Some ocean temperatures, beyond Scripps, even breached 80 degrees. A National Weather Service buoy off the San Diego coast measured temperatures as high as 81.3 degrees, possibly the "highest buoy temperature ever recorded" in the state's waters, according to the weather agency.

Like extreme heat events on land, these record-breaking temperatures at sea are largely propelled by weather but given a substantial boost by human-caused global warming.

Some 95 percent of the accumulated heat that gets trapped by potent greenhouses gases in the atmosphere is absorbed into the oceans. Rocky, solid land, simply can't absorb as much energy.

"Global warming is really ocean warming," Josh Willis, an oceanographer at NASA's Jet Propulsion Laboratory, said in an interview. "The heat being trapped is almost all in the ocean."

The initial driver of Southern California's heating event, however, was weather. A big mass of warm air, or a high pressure system, has settled over the region, which has curbed the strong winds that blow from the north, explained Willis.

These winds usually push surface waters away from the coast, allowing cooler waters from the darker depths to well up.

Global warming is really ocean warming

"That process has turned off this year," said Willis.

In short, stagnate surface waters, which also recently absorbed heat from California's hottest-ever recorded month, were then boosted by another couple of degrees Fahrenheit of background warming -- that extra heat being trapped in the ocean from climate change, explained Willis.

"That extra couple degrees is the difference between setting the record, and not," said Willis. "It would still be really hot -- but it wouldn't be a record."

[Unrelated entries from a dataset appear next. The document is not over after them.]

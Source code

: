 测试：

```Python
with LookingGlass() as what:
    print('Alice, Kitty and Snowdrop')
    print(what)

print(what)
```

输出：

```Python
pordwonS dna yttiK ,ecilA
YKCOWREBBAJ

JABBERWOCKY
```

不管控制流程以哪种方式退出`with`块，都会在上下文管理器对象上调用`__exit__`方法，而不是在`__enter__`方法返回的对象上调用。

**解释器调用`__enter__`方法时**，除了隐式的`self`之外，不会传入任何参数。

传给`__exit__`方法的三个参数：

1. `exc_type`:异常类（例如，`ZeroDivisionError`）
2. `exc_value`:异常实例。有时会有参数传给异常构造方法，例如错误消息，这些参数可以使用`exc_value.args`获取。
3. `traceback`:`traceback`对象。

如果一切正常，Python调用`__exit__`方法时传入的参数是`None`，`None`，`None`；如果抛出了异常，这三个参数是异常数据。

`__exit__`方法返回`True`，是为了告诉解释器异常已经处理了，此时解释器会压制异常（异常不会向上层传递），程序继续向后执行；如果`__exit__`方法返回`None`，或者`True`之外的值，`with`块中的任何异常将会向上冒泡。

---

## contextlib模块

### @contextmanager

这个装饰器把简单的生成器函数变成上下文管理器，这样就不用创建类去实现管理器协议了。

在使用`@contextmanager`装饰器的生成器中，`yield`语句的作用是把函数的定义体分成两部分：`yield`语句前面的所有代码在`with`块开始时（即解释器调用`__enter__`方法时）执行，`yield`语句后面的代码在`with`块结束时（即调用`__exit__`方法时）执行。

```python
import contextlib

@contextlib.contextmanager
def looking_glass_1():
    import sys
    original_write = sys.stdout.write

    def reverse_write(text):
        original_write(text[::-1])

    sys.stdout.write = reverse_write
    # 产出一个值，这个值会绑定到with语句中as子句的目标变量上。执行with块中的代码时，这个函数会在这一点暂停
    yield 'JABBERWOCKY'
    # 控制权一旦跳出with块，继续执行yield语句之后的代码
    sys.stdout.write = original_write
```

Though large-scale marine heat waves have increased substantially since 1925, this event, while record-breaking, might be too small to earn the official title "marine heat wave."

"This extreme is a local event that happened," Emanuele Di Lorenzo, a marine scientist at the Georgia Institute of Technology's School of Earth and Atmospheric Sciences, said in an interview.

"It's not connected to a large-scale heat wave like in 2014 or 2015," he said, referring to an unprecedented warming trend called "the warm blob" that stretched from Alaska to Mexico. 

Still, Southern California's balmy oceans will likely stay warm for a while -- much longer than terrestrial heat waves.

Oceans aren't "so easy to cool off," said Di Lorenzo.

Original image replaced with Mashable logo
Original image has been replaced. Credit: Mashable

And life in these waters is now being impacted by the unusual warmth.

"Marine life is intimately connected with temperature," said Scripps' Anderson, noting that some life thrives in the warmth, and others don't do well, or die.

Kelp beneath the pier is already beginning to disintegrate, but jellyfish are proliferating. Perhaps, said Anderson, a bloom of algae is in store.

Extreme heat events, whether large-scale or small, won't just continue in the future. They'll become more common as weather events are pushed into higher boundaries and beyond by the warming climate, said Di Lorenzo.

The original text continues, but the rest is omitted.